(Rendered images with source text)
_ _ _ _ _ _ _

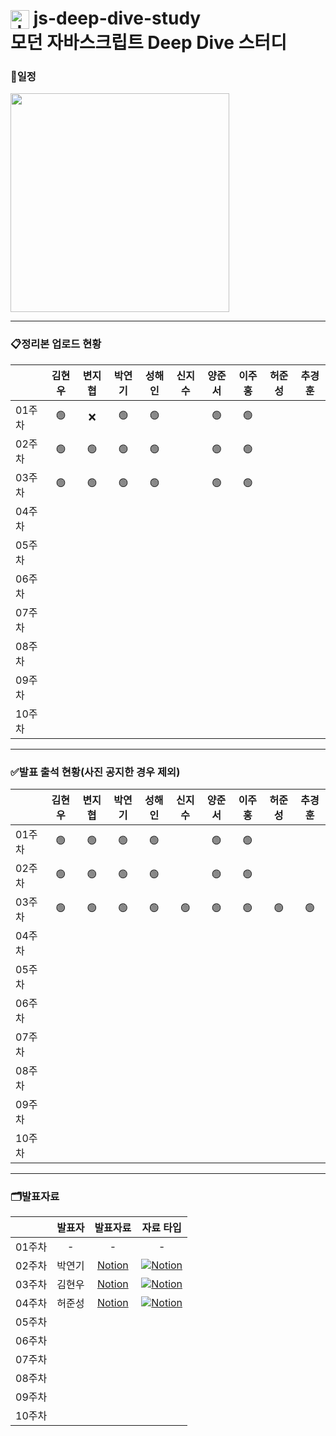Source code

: # <img src="https://velog.velcdn.com/images/dlwnghd/post/da4bbe28-91a6-4da8-91d7-0f5d67c5b7af/image.png" alt="Javascript" style="vertical-align: bottom;" width="30px"> js-deep-dive-study</br>모던 자바스크립트 Deep Dive 스터디


### 📅일정
<img src="https://github.com/user-attachments/assets/c0d11f06-e9ed-40bc-8a71-abedfac191c0" width="350px" />

---


<!--복사 붙여넣기 : Ctrl + C or V |    🟢    ❌ -->
### 📋정리본 업로드 현황
|          |  김현우 |  변지협 |  박연기 |  성해인 |  신지수 |  양준서 |  이주홍 |  허준성 |  추경훈 |
|----------|:-------:|:-------:|:-------:|:-------:|:-------:|:-------:|:-------:|:-------:|:-------:|
| 01주차   |    🟢   |    ❌  |    🟢   |   🟢   |         |    🟢   |    🟢   |        |         |
| 02주차   |    🟢   |    🟢  |    🟢   |   🟢   |         |    🟢   |    🟢   |        |         |
| 03주차   |    🟢   |    🟢  |    🟢   |   🟢   |         |    🟢   |    🟢   |        |         |
| 04주차   |         |         |         |         |         |         |         |         |         |
| 05주차   |         |         |         |         |         |         |         |         |         |
| 06주차   |         |         |         |         |         |         |         |         |         |
| 07주차   |         |         |         |         |         |         |         |         |         |
| 08주차   |         |         |         |         |         |         |         |         |         |
| 09주차   |         |         |         |         |         |         |         |         |         |
| 10주차   |         |         |         |         |         |         |         |         |         |


---

### ✅발표 출석 현황(사진 공지한 경우 제외)
|          |  김현우 |  변지협 |  박연기 |  성해인 |  신지수 |  양준서 |  이주홍 |  허준성 |  추경훈 |
|----------|:-------:|:-------:|:-------:|:-------:|:-------:|:-------:|:-------:|:-------:|:-------:|
| 01주차   |    🟢   |    🟢  |    🟢   |   🟢   |         |    🟢   |    🟢   |        |         |
| 02주차   |    🟢   |    🟢  |    🟢   |   🟢   |         |    🟢   |    🟢   |        |         |
| 03주차   |    🟢   |    🟢  |    🟢   |   🟢   |    🟢   |    🟢  |    🟢   |   🟢   |    🟢  |
| 04주차   |         |         |         |         |         |         |         |         |         |
| 05주차   |         |         |         |         |         |         |         |         |         |
| 06주차   |         |         |         |         |         |         |         |         |         |
| 07주차   |         |         |         |         |         |         |         |         |         |
| 08주차   |         |         |         |         |         |         |         |         |         |
| 09주차   |         |         |         |         |         |         |         |         |         |
| 10주차   |         |         |         |         |         |         |         |         |         |
---

<!-- 발표자료(ex1) : [발표자료타입명](발표링크) -->
<!-- 발표자료(ex2) : [Notion](https://amethyst-cinnamon-178.notion.site/7c715e0fd72a4aa695874a491274228d) -->

<!-- 자료타입(ex1) : [![자료 타입](뱃지 정의)](자료사용 타입 출처) -->
<!-- 자료타입(ex2) : [![Notion](https://img.shields.io/badge/-Notion-FFFFFF?style=for-the-badge&logo=notion&logoColor=black)](https://www.notion.so/) -->
<!-- 참고 자료 : https://velog.io/@cha-suyeon/github-%EA%B9%83%ED%97%88%EB%B8%8C-%EB%A6%AC%EB%93%9C%EB%AF%B8%EC%97%90%EC%84%9C-%EB%B1%83%EC%A7%80-%EB%A7%8C%EB%93%A4%EA%B8%B0 -->

### 🗂️발표자료
|          |  발표자  |  발표자료  |  자료 타입  |
|----------|:-------:|:-------:|:-------:|
| 01주차   |    -    |    -   |   -    |
| 02주차   | 박연기   | [Notion](https://amethyst-cinnamon-178.notion.site/7c715e0fd72a4aa695874a491274228d) | [![Notion](https://img.shields.io/badge/-Notion-FFFFFF?style=for-the-badge&logo=notion&logoColor=black)](https://www.notion.so/) |
| 03주차   |   김현우 |    [Notion](https://sunrise-plantain-8b7.notion.site/3-cb5d3d88a6e34754ae7945ae3845844d) | [![Notion](https://img.shields.io/badge/-Notion-FFFFFF?style=for-the-badge&logo=notion&logoColor=black)](https://www.notion.so/)     |         |
| 04주차   | 허준성   | [Notion](https://www.notion.so/ch-23-6e934acd5dc948239828cfd5d9a4a0f5?pvs=4) | [![Notion](https://img.shields.io/badge/-Notion-FFFFFF?style=for-the-badge&logo=notion&logoColor=black)](https://www.notion.so/) |
| 05주차   |         |         |         |
| 06주차   |         |         |         |
| 07주차   |         |         |         |
| 08주차   |         |         |         |
| 09주차   |         |         |         |
| 10주차   |         |         |         |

_ _ _ _ _ _ _

*Problem description*
Each entry above should be restated word for word, though no picture may appear in the copy.

*Answer space*
Source code

: # <img src="https://velog.velcdn.com/images/dlwnghd/post/da4bbe28-91a6-4da8-91d7-0f5d67c5b7af/image.png" alt="Javascript" style="vertical-align: bottom;" width="30px"> js-deep-dive-study</br>모던 자바스크립트 Deep Dive 스터디


### 📅일정
<img src="https://github.com/user-attachments/assets/c0d11f06-e9ed-40bc-8a71-abedfac191c0" width="350px" />

---


<!--복사 붙여넣기 : Ctrl + C or V |    🟢    ❌ -->
### 📋정리본 업로드 현황
|          |  김현우 |  변지협 |  박연기 |  성해인 |  신지수 |  양준서 |  이주홍 |  허준성 |  추경훈 |
|----------|:-------:|:-------:|:-------:|:-------:|:-------:|:-------:|:-------:|:-------:|:-------:|
| 01주차   |    🟢   |    ❌  |    🟢   |   🟢   |         |    🟢   |    🟢   |        |         |
| 02주차   |    🟢   |    🟢  |    🟢   |   🟢   |         |    🟢   |    🟢   |        |         |
| 03주차   |    🟢   |    🟢  |    🟢   |   🟢   |         |    🟢   |    🟢   |        |         |
| 04주차   |         |         |         |         |         |         |         |         |         |
| 05주차   |         |         |         |         |         |         |         |         |         |
| 06주차   |         |         |         |         |         |         |         |         |         |
| 07주차   |         |         |         |         |         |         |         |         |         |
| 08주차   |         |         |         |         |         |         |         |         |         |
| 09주차   |         |         |         |         |         |         |         |         |         |
| 10주차   |         |         |         |         |         |         |         |         |         |


---

### ✅발표 출석 현황(사진 공지한 경우 제외)
|          |  김현우 |  변지협 |  박연기 |  성해인 |  신지수 |  양준서 |  이주홍 |  허준성 |  추경훈 |
|----------|:-------:|:-------:|:-------:|:-------:|:-------:|:-------:|:-------:|:-------:|:-------:|
| 01주차   |    🟢   |    🟢  |    🟢   |   🟢   |         |    🟢   |    🟢   |        |         |
| 02주차   |    🟢   |    🟢  |    🟢   |   🟢   |         |    🟢   |    🟢   |        |         |
| 03주차   |    🟢   |    🟢  |    🟢   |   🟢   |    🟢   |    🟢  |    🟢   |   🟢   |    🟢  |
| 04주차   |         |         |         |         |         |         |         |         |         |
| 05주차   |         |         |         |         |         |         |         |         |         |
| 06주차   |         |         |         |         |         |         |         |         |         |
| 07주차   |         |         |         |         |         |         |         |         |         |
| 08주차   |         |         |         |         |         |         |         |         |         |
| 09주차   |         |         |         |         |         |         |         |         |         |
| 10주차   |         |         |         |         |         |         |         |         |         |
---

<!-- 발표자료(ex1) : [발표자료타입명](발표링크) -->
<!-- 발표자료(ex2) : [Notion](https://amethyst-cinnamon-178.notion.site/7c715e0fd72a4aa695874a491274228d) -->

<!-- 자료타입(ex1) : [![자료 타입](뱃지 정의)](자료사용 타입 출처) -->
<!-- 자료타입(ex2) : [![Notion](https://img.shields.io/badge/-Notion-FFFFFF?style=for-the-badge&logo=notion&logoColor=black)](https://www.notion.so/) -->
<!-- 참고 자료 : https://velog.io/@cha-suyeon/github-%EA%B9%83%ED%97%88%EB%B8%8C-%EB%A6%AC%EB%93%9C%EB%AF%B8%EC%97%90%EC%84%9C-%EB%B1%83%EC%A7%80-%EB%A7%8C%EB%93%A4%EA%B8%B0 -->

### 🗂️발표자료
|          |  발표자  |  발표자료  |  자료 타입  |
|----------|:-------:|:-------:|:-------:|
| 01주차   |    -    |    -   |   -    |
| 02주차   | 박연기   | [Notion](https://amethyst-cinnamon-178.notion.site/7c715e0fd72a4aa695874a491274228d) | [![Notion](https://img.shields.io/badge/-Notion-FFFFFF?style=for-the-badge&logo=notion&logoColor=black)](https://www.notion.so/) |
| 03주차   |   김현우 |    [Notion](https://sunrise-plantain-8b7.notion.site/3-cb5d3d88a6e34754ae7945ae3845844d) | [![Notion](https://img.shields.io/badge/-Notion-FFFFFF?style=for-the-badge&logo=notion&logoColor=black)](https://www.notion.so/)     |         |
| 04주차   | 허준성   | [Notion](https://www.notion.so/ch-23-6e934acd5dc948239828cfd5d9a4a0f5?pvs=4) | [![Notion](https://img.shields.io/badge/-Notion-FFFFFF?style=for-the-badge&logo=notion&logoColor=black)](https://www.notion.so/) |
| 05주차   |         |         |         |
| 06주차   |         |         |         |
| 07주차   |         |         |         |
| 08주차   |         |         |         |
| 09주차   |         |         |         |
| 10주차   |         |         |         |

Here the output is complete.